La relation entre la pensée et l'action semble déterminer si les règles et les normes régissent l'action humaine ou si l'humanité individuelle dicte l'éthique. La nature de cette relation définit-elle la manière dont nous nous inscrivons dans le monde ? Cette relation conditionne-t-elle la qualité d'un individualisme éthique, la réalité ou l'irréalité d'une « philosophie de la liberté » ?

La trace de la vie

La trace de la vie n'est pas creusée par ce qui est identique, mais par ce qui est différent. L'identique ne produit rien2, explique Édouard Glissant. Il formule ainsi un élément central de la révolution dans laquelle nous nous trouvons depuis un certain temps. Glissant occupe une place essentielle dans la construction de l'identité post-coloniale, aux côtés de multiples penseurs(euses), artistes et hommes ou femmes de lettres contemporain(e)s. Né en 1928 dans les Antilles françaises, il étudie la littérature et la philosophie à la Sorbonne, se fait connaître très tôt dans les cercles d'une pensée novatrice et critique de la culture de la seconde moitié du XXe siècle. Bientôt, en référence à son origine – l'ensemble des îles des Caraïbes – il se désigne lui-même comme un philosophe de l'archipel et qualifie sa pensée d’« archipélique ». Cette pensée archipélique s'entend par opposition à la pensée continentale. Un continent est apparenté à une grande masse terrestre. Hegel est probablement en ce sens l'un des philosophes les plus emblématiques des « penseurs continentaux ». Dans un système clos et cohérent composé de parties plus ou moins complexes, on obtient quelque chose qui revendique en soi une validité argumentative concluante et qui représente, en définitive, la (seule) méthode valable d'un savoir dominant. C'est une chose que l'on ne peut ni contourner, ni éviter. La pensée systémique est le contraire de la pensée archipélique. Glissant décrit cette dernière comme une pensée du tremblement, de l'errance, de l'imprévisibilité. Là où la pensée systémique repose sur la conviction, la pensée archipélique compte sur la résonance, l'écho dans le monde des sensations, la nature, l'inspiration. Là où la première recherche l'unité, la seconde se réjouit de l'imprévisible diversité. Lorsque la pensée devient archipélique et qu'un argument ne tend plus à dominer l'autre, ce n'est pas la logique que l'on perd mais la certitude familière. Seule demeure la cohérence de la pensée elle-même. C'est dangereux dans un premier temps, pour le moins risqué, en tout cas inconfortable.

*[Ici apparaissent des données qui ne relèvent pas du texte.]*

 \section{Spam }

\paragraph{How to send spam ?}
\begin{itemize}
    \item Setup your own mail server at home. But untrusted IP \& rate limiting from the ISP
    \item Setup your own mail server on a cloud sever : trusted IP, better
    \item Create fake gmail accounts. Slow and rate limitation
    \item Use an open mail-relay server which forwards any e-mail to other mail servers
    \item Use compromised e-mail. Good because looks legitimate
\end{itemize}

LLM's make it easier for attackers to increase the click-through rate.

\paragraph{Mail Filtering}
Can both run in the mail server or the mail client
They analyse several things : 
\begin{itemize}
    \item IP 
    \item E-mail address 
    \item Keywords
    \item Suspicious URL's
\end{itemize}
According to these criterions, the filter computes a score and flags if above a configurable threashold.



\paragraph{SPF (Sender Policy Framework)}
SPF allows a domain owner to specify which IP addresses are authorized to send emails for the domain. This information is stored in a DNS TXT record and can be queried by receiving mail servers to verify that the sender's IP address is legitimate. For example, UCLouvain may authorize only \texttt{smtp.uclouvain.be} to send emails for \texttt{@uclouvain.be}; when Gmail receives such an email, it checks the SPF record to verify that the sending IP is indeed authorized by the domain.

Édouard Glissant est considéré comme l'un des penseurs post-modernes et décolonisateurs les plus importants. Ce courant de pensée se développe au cours de la seconde moitié du XXe siècle en réaction à la pensée impérialiste de la tradition européenne rationnelle et éclairée. Depuis les années 1980 et 1990, il s'agit d'un courant en pleine expansion, d'abord dans le domaine de la critique culturelle et artistique, puis dans celui de la réflexion et de la résistance politique au capitalisme et au libéralisme économique.

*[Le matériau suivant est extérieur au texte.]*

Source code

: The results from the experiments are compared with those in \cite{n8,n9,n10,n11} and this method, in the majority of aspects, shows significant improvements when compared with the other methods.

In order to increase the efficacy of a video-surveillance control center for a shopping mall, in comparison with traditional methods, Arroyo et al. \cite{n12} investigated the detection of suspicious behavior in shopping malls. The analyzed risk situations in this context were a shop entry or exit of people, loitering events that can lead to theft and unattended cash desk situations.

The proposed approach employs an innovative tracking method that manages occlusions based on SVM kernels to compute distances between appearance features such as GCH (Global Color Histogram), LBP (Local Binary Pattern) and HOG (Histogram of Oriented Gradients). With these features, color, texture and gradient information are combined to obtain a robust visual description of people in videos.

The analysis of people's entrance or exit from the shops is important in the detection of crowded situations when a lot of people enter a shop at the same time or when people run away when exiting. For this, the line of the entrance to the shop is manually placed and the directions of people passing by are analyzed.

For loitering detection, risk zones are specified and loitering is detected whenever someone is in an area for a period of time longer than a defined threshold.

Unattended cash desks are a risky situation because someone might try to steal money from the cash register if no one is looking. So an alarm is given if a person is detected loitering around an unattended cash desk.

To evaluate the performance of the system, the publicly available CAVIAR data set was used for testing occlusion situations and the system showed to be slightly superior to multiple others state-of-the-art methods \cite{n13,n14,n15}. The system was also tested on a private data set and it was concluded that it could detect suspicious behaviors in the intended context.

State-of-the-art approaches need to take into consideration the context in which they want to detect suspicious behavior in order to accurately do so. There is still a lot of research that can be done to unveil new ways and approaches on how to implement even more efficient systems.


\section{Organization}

La découverte que, dans la pensée de Glissant, l'intuition et la perception proviennent de la même source me semble particulièrement heureuse. À la lumière de sa pensée, j'ai eu l'impression que Rudolf Steiner avait en fait élaboré, au cœur de l'impérialisme européen le plus brutal, un mode de pensée post-coloniale avant même le processus post-colonial. Bien que difficile à saisir à l’époque, cette pensée et ses pratiques portaient en germe une critique des dynamiques impérialistes et ouvraient des voies vers une compréhension plus profonde de l’interdépendance des peuples. Il n'y a, bien sûr, pas eu de post-colonialisme du vivant de Steiner, entre 1861 et 1925. Même après cela, il ne serait venu à l'idée d'aucun des récipiendaires de Rudolf Steiner de le considérer comme un penseur post-colonial. Cela dit, examiner les éléments post-coloniaux dans la pensée de Rudolf Steiner peut s'avérer enrichissant pour la science de l'Esprit d'orientation anthroposophique, notamment en lien avec les discours contemporains.

Oxymore

Lorsque j'ai découvert le dernier ouvrage de Glissant – un condensé de ses observations et de ses idées a été publié sous le titre passionnant de Philosophie de la Relation. Poésie en étendue deux ans avant sa mort en 2011 – il m'est apparu clairement que Rudolf Steiner a lui aussi écrit une philosophie de la relation et qu'il l'avait nommée à juste titre, dans la tradition de son époque, Philosophie de la liberté ; il aurait tout aussi bien pu dire « anthropologie de la liberté ». Non pas que Glissant entende dire la même chose que Steiner ou vice versa, mais ils semblent avoir en commun une appréciation du monde à partir de la pensée, ou plus précisément à partir d'une transformation de la pensée orientée vers la perception. Et une « philosophie du rapport au monde » est, en quelque sorte, un oxymore. En effet, la philosophie n'est précisément pas au cœur du monde, mais elle s’en extrait, réfléchissant au monde en dehors de celui-ci. Elle est ainsi en mesure de clarifier et d'expliquer certaines choses dans le monde. Voilà sa véritable mission et celle de tous les intellectuels, de tous ceux qui réfléchissent. Les acteurs et actrices politiques, quant à eux, devraient non seulement s'inspirer des idées philosophiques, mais avant tout les mettre en œuvre. Dès la naissance de la pensée occidentale, chez Platon, philosophie et politique apparaissaient comme deux sœurs ennemies : penser et agir – deux réalités profondément distinctes. Leur interaction, cependant, trace peut-être le fil conducteur de l’existence.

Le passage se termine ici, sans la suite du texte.